Data records:
■ ■ ■ ■ ■ ■ ■
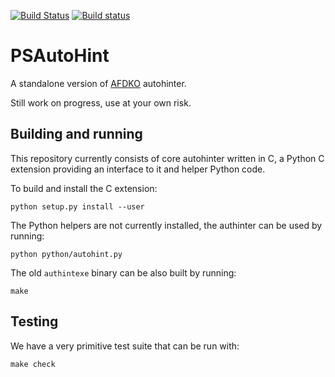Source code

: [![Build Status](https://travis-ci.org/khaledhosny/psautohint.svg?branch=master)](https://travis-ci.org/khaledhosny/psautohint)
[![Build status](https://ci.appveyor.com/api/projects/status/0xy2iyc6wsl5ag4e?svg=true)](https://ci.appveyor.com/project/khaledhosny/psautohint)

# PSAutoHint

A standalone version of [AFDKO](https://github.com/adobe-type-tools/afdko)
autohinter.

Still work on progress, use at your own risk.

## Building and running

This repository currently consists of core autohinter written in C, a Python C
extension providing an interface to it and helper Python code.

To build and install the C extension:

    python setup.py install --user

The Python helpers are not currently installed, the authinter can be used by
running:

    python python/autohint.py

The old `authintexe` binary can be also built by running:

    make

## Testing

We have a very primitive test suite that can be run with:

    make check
■ ■ ■ ■ ■ ■ ■
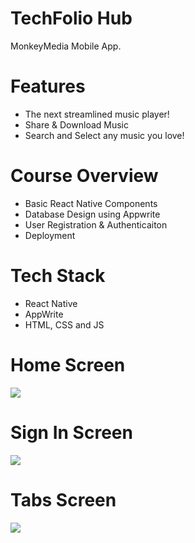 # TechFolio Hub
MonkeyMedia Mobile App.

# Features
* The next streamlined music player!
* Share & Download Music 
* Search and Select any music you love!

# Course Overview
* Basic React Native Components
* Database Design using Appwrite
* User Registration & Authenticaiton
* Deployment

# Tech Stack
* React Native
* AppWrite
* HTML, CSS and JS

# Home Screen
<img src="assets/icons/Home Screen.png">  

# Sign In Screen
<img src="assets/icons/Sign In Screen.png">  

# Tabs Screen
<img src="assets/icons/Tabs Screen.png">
■ ■ ■ ■ ■ ■ ■
» GOAL OF THE EXERCISE:
The lines holding the word "Home" are the answer. Find them in the entries and copy them.

» EXERCISE OUTPUT:
# Home Screen
<img src="assets/icons/Home Screen.png">  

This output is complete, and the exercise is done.